Professor J. Patrick Loria is a faculty member at Yale University, with a research focus on enzyme dynamics, substrate specificity, and protein interactions. His lab investigates the structural and functional mechanisms of enzymes such as protein tyrosine phosphatases, DNA polymerases, and archaeal phosphatases, utilizing techniques like high-resolution relaxometry to understand enzyme behavior and regulation. His work aims to elucidate the molecular basis of enzyme function and its implications in cellular processes and disease.

Research topics

  • Biochemistry
  • Cell biology
  • Chemistry
  • Biology
  • Biophysics
  • Virology
  • Mathematics
  • Microbiology
  • Computational biology

Selected publications

  • Distal Mutations Rewire Allosteric Networks to Control Substrate Specificity in PTP1B

    Biochemistry · 2025-11-26 · 2 citations

    articleOpen accessSenior authorCorresponding

    Protein tyrosine phosphatase 1B (PTP1B) is a key regulator of cellular signaling pathways, and its dysregulation is linked to diabetes, obesity, cancer, and immune dysfunction. While the catalytic mechanism of PTP1B is conserved across protein tyrosine phosphatases, its regulation by distal allosteric sites remains less understood. Here, we investigate how mutations at four allosteric sites (Y153, I275, M282, and E297) alter the PTP1B substrate specificity and enzymatic dynamics. Kinetic analyses with phosphotyrosine peptides and p-nitrophenylphosphate reveal that allosteric mutants display distinct changes in catalytic efficiency (kcat/Km), in some cases reversing substrate preference relative to the wild-type enzyme. Solution NMR spectroscopy and microsecond molecular dynamics simulations demonstrate that these mutations perturb long-range communication networks, disrupting coupling between helices α3 and α7 and altering acid-loop flexibility and active-site dynamics. Notably, the E297A mutation has the most pronounced effects, rigidifying the acid loop and weakening allosteric communication to the catalytic center. Community network analysis highlights the acid loop and helix α7 as central hubs linking distal sites to the active site. Together, these results establish that distal mutations can reshape PTP1B’s dynamic landscape, thereby modulating substrate specificity. This work expands our understanding of allosteric regulation in PTP1B and provides a framework for targeting dynamic networks to control phosphatase activity.

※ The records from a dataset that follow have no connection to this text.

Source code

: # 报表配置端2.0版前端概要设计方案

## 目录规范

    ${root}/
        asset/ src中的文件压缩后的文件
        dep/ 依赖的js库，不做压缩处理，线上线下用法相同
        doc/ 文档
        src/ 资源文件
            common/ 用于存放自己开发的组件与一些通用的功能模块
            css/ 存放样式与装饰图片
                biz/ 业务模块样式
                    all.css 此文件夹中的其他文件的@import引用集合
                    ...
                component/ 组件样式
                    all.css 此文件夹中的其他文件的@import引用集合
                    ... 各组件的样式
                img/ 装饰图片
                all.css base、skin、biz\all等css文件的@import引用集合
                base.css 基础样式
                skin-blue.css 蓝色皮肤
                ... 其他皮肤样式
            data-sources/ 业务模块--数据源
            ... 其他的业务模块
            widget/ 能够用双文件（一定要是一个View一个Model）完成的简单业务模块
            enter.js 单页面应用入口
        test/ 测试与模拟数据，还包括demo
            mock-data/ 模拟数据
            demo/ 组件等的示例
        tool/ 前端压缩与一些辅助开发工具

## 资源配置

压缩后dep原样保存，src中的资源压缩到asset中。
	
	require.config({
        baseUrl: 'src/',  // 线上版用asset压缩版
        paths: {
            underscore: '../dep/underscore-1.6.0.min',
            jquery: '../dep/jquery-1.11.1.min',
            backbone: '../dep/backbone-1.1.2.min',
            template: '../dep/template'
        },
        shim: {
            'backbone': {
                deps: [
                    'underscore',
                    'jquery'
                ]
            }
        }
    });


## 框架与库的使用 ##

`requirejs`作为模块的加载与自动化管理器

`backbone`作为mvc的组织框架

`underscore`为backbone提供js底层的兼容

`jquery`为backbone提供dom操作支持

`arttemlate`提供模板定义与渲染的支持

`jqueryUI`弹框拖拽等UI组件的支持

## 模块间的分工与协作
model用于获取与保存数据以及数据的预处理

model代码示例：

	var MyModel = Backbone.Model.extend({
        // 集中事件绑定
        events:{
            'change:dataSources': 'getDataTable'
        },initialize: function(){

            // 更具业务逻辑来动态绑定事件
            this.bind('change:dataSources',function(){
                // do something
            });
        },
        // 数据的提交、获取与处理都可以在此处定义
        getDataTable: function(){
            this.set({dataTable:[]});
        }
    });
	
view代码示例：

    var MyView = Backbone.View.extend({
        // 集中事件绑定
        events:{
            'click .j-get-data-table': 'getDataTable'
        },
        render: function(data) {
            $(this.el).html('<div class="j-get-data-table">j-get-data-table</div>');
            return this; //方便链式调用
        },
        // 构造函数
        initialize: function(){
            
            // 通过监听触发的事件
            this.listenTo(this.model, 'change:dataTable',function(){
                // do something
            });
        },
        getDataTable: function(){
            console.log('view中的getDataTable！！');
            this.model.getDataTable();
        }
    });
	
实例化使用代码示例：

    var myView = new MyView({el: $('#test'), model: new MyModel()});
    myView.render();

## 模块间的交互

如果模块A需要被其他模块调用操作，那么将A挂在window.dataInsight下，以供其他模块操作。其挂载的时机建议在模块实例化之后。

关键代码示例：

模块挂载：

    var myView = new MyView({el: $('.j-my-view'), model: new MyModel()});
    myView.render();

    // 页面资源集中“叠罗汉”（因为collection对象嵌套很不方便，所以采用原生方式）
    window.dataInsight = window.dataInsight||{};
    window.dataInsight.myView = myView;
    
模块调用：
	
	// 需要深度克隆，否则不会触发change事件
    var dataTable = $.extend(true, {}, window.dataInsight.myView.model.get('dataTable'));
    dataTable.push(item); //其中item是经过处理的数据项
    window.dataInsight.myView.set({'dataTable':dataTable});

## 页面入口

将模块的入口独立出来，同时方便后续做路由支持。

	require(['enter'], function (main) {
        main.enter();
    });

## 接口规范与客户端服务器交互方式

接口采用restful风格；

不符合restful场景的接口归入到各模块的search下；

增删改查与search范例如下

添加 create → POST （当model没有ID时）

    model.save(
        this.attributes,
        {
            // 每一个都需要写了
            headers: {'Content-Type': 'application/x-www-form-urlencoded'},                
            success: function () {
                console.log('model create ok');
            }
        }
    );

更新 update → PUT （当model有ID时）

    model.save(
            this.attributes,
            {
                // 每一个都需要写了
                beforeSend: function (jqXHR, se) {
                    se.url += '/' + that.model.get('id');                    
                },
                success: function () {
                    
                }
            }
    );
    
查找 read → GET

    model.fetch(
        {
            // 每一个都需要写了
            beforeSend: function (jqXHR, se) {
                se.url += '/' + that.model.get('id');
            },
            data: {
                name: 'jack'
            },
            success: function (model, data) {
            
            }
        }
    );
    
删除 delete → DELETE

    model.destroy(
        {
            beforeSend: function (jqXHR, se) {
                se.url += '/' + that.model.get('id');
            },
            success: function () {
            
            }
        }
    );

  • Conformational Dynamics and Catalytic Backups in a Hyper-thermostable Engineered Archaeal Protein Tyrosine Phosphatase

    JACS Au · 2025-12-10

    articleOpen access

    Protein tyrosine phosphatases (PTPs) are a family of enzymes that play important roles in regulating cellular signaling pathways. The activity of these enzymes is regulated by the motion of a catalytic loop that places a critical conserved aspartic acid side chain into the active site for acid-base catalysis upon loop closure. These enzymes also have a conserved phosphate-binding loop that is typically highly rigid and forms a well-defined anion-binding nest. The intimate links between loop dynamics and chemistry in these enzymes make PTPs an excellent model system for understanding the role of loop dynamics in protein function and evolution. In this context, archaeal PTPs, which have often evolved in extremophilic organisms, are highly understudied, despite their unusual biophysical properties. We present here an engineered chimeric PTP (ShufPTP) generated by shuffling the amino acid sequence of five extant hyperthermophilic archaeal PTPs. Despite ShufPTP's high sequence similarity to its natural counterparts, it presents a suite of unique properties, including high flexibility of the phosphate binding P-loop, facile oxidation of the active-site cysteine, mechanistic promiscuity, and, most notably, hyperthermostability, with a denaturation temperature likely >130 °C (>8 °C higher than the highest recorded growth temperature of any archaeal strain). Our combined structural, biochemical, biophysical, and computational analysis provides insight both into how small steps in evolutionary space can radically modulate the biophysical properties of an enzyme and showcases the tremendous potential of archaeal enzymes for biotechnology, to generate novel enzymes capable of operating under extreme conditions.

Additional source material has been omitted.